Exercise description
Output exactly the lines from the first line of the records below through the line containing "### 2. Async_ESP32WM_MRD_Config", both included, leaving out any pictures.

[Saved data entries]
* * * * *

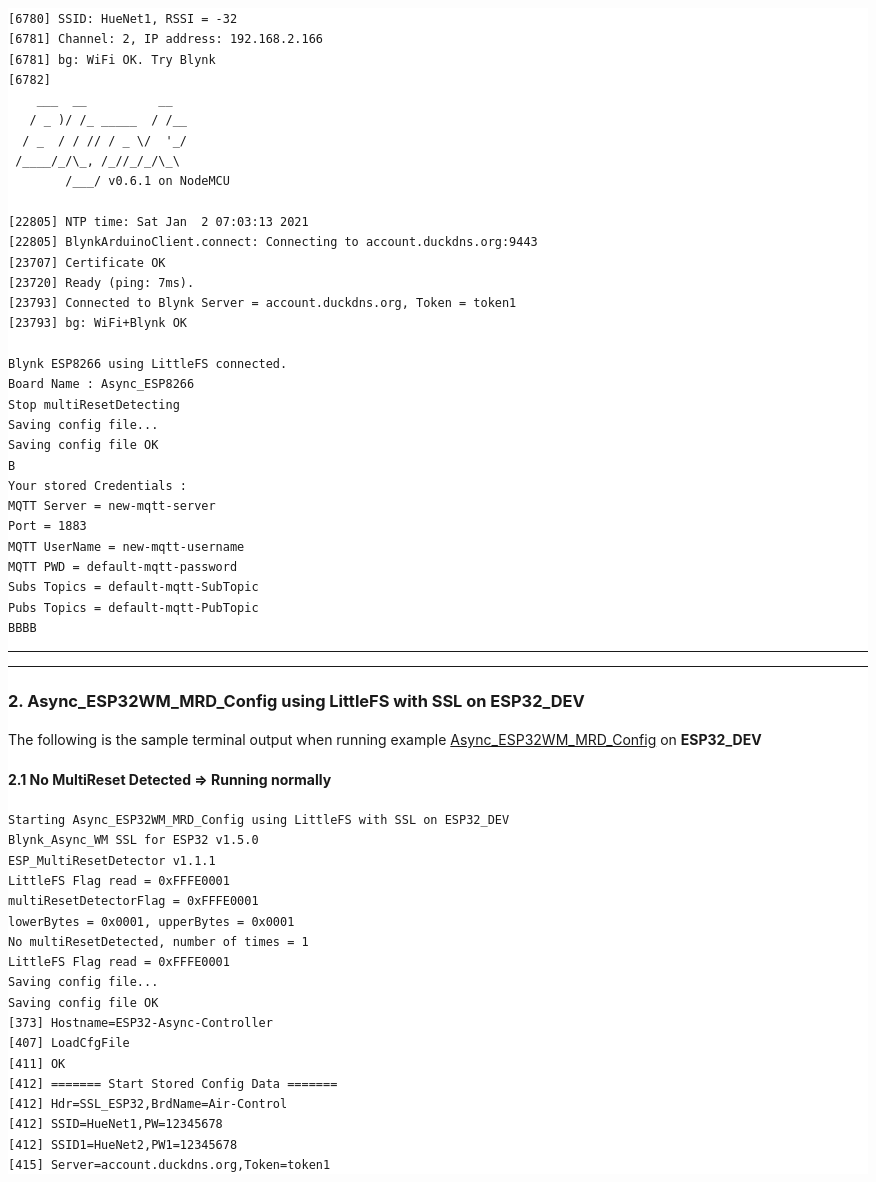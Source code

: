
 ```
[6780] SSID: HueNet1, RSSI = -32
[6781] Channel: 2, IP address: 192.168.2.166
[6781] bg: WiFi OK. Try Blynk
[6782] 
    ___  __          __
   / _ )/ /_ _____  / /__
  / _  / / // / _ \/  '_/
 /____/_/\_, /_//_/_/\_\
        /___/ v0.6.1 on NodeMCU

[22805] NTP time: Sat Jan  2 07:03:13 2021
[22805] BlynkArduinoClient.connect: Connecting to account.duckdns.org:9443
[23707] Certificate OK
[23720] Ready (ping: 7ms).
[23793] Connected to Blynk Server = account.duckdns.org, Token = token1
[23793] bg: WiFi+Blynk OK

Blynk ESP8266 using LittleFS connected.
Board Name : Async_ESP8266
Stop multiResetDetecting
Saving config file...
Saving config file OK
B
Your stored Credentials :
MQTT Server = new-mqtt-server
Port = 1883
MQTT UserName = new-mqtt-username
MQTT PWD = default-mqtt-password
Subs Topics = default-mqtt-SubTopic
Pubs Topics = default-mqtt-PubTopic
BBBB
```

---
---

### 2. Async_ESP32WM_MRD_Config using LittleFS with SSL on ESP32_DEV

The following is the sample terminal output when running example [Async_ESP32WM_MRD_Config](examples/Async_ESP32WM_MRD_Config) on **ESP32_DEV**


#### 2.1 No MultiReset Detected => Running normally

```
Starting Async_ESP32WM_MRD_Config using LittleFS with SSL on ESP32_DEV
Blynk_Async_WM SSL for ESP32 v1.5.0
ESP_MultiResetDetector v1.1.1
LittleFS Flag read = 0xFFFE0001
multiResetDetectorFlag = 0xFFFE0001
lowerBytes = 0x0001, upperBytes = 0x0001
No multiResetDetected, number of times = 1
LittleFS Flag read = 0xFFFE0001
Saving config file...
Saving config file OK
[373] Hostname=ESP32-Async-Controller
[407] LoadCfgFile 
[411] OK
[412] ======= Start Stored Config Data =======
[412] Hdr=SSL_ESP32,BrdName=Air-Control
[412] SSID=HueNet1,PW=12345678
[412] SSID1=HueNet2,PW1=12345678
[415] Server=account.duckdns.org,Token=token1
```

* * * * *

Exercise response
Source code

:
 ```
[6780] SSID: HueNet1, RSSI = -32
[6781] Channel: 2, IP address: 192.168.2.166
[6781] bg: WiFi OK. Try Blynk
[6782] 
    ___  __          __
   / _ )/ /_ _____  / /__
  / _  / / // / _ \/  '_/
 /____/_/\_, /_//_/_/\_\
        /___/ v0.6.1 on NodeMCU

[22805] NTP time: Sat Jan  2 07:03:13 2021
[22805] BlynkArduinoClient.connect: Connecting to account.duckdns.org:9443
[23707] Certificate OK
[23720] Ready (ping: 7ms).
[23793] Connected to Blynk Server = account.duckdns.org, Token = token1
[23793] bg: WiFi+Blynk OK

Blynk ESP8266 using LittleFS connected.
Board Name : Async_ESP8266
Stop multiResetDetecting
Saving config file...
Saving config file OK
B
Your stored Credentials :
MQTT Server = new-mqtt-server
Port = 1883
MQTT UserName = new-mqtt-username
MQTT PWD = default-mqtt-password
Subs Topics = default-mqtt-SubTopic
Pubs Topics = default-mqtt-PubTopic
BBBB
```

---
---

### 2. Async_ESP32WM_MRD_Config using LittleFS with SSL on ESP32_DEV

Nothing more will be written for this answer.